Entstehung des Posidonienschiefers

Der Name rührt her von der kleinen, nach dem griechischen Meeresgott Poseidon benannten Muschel Posidonia Bronni Quenstedt. Sie ist das Leitfossil und die für diese Ablagerung charakteristische Versteinerung. Ihrer ursprünglichen Entstehung nach sind diese Ölschiefer marine Faulschlammbildungen, die an Kontinentalrändern zur Ablagerung kamen. Die dunkle, blaugraue Färbung kommt vom reichlich vorhandenen Bitumen (Mineralöl) und von fein verteiltem Schwefelkies. Als Erdölmuttergestein sind solche Faulschlammgesteine von hervorragender wirtschaftlicher Bedeutung. Für die Ablagerung und Fossilisation verendeter Lebewesen in diesen Meeresschlicken ist der Sauerstoffhaushalt von entscheidender Bedeutung: Ist viel Sauerstoff vorhanden, kommt es zur Verwesung. Wenn nicht genügend Sauerstoff vorhanden ist, und nicht zur Verwesung des gesamten organischen Materials ausreicht, kommt es zur Fäulnis. Liegt aber die Grenze des sauerstoffhaltigen Wassers über dem Meeresboden, so existieren auf dem Meeresboden keine Lebewesen, auch keine Fäulnisbakterien. Dies ist der Grund für den Fossilienreichtum, da wegen der fehlenden Aasfresser die Erhaltungsbedingungen vorzüglich sind.

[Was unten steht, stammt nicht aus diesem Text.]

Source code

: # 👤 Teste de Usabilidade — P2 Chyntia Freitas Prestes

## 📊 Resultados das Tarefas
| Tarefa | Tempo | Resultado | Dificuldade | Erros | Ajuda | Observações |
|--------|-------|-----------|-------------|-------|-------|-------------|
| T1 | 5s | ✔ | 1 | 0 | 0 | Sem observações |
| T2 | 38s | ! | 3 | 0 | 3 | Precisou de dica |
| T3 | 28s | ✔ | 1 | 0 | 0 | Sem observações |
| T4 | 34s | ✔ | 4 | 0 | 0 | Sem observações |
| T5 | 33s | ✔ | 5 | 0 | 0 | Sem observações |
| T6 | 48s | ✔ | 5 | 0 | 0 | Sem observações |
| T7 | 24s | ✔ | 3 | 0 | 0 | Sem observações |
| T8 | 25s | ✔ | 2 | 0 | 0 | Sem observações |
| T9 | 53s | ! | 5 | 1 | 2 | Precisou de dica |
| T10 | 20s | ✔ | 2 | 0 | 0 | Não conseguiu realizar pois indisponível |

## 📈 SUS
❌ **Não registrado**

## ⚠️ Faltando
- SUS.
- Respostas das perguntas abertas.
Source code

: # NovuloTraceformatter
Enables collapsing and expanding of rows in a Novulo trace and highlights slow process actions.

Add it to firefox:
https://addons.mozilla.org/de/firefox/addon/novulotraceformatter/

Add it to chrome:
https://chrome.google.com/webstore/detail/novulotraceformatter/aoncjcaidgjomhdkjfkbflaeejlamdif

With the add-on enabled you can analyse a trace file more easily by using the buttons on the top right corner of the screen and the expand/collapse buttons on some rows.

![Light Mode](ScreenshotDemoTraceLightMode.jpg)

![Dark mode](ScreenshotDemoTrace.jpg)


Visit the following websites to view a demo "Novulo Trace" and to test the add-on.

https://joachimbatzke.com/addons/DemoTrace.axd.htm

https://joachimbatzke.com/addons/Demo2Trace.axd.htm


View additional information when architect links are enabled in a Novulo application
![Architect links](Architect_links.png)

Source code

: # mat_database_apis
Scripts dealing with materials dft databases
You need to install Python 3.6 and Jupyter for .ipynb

Auf die Frage, warum gerade der Raum um Holzmaden so reich an Fossilien ist, gibt es Antworten mehr als genug. Nach der Theorie von Pompeckij haben in dem damaligen Meer Verhältnisse geherrscht, wie sie heute ähnlich im Schwarzen Meer beobachtet werden können. Durch schmale Verbindungswege mit dem freien Ozean erfolgte nur geringe Zufuhr an frischem Wasser. So bildeten sich, begünstigt durch reiches Planktonleben in den oberen Wasserschichten, am Meeresboden giftiger Schwefelwasserstoff und Bitumen. Durch Drehkreisströmungen reicherte sich an bestimmten Zentren das Treibgut an. So konnten durch Zusammentreffen vielerlei günstiger Voraussetzungen in dem feinen Meeresschlamm die Einschlüsse an bestimmten Punkten häufiger  erhalten werden. [7]

Sommer
Winter
Neuere Untersuchungen ergaben: Das Klima war geprägt von Sommermonsun und Wintertrockenheit durch Passatwind, was für starke jahreszeitliche Schwankungen des Sauerstoffgehalts im Meerwasser sorgte. Deshalb zersetzte sich totes Gewebe nur sehr langsam. Durch die eingeschwemmten Tone und Kalke wurden die toten Tiere bald überdeckt und konserviert. Im Laufe von Jahrmillionen verfestigte sich der Schlamm. So wurde aus dem Jahreszeitenwechel im Jurameer eine versteinerte Schichtenfolge. [17, 21]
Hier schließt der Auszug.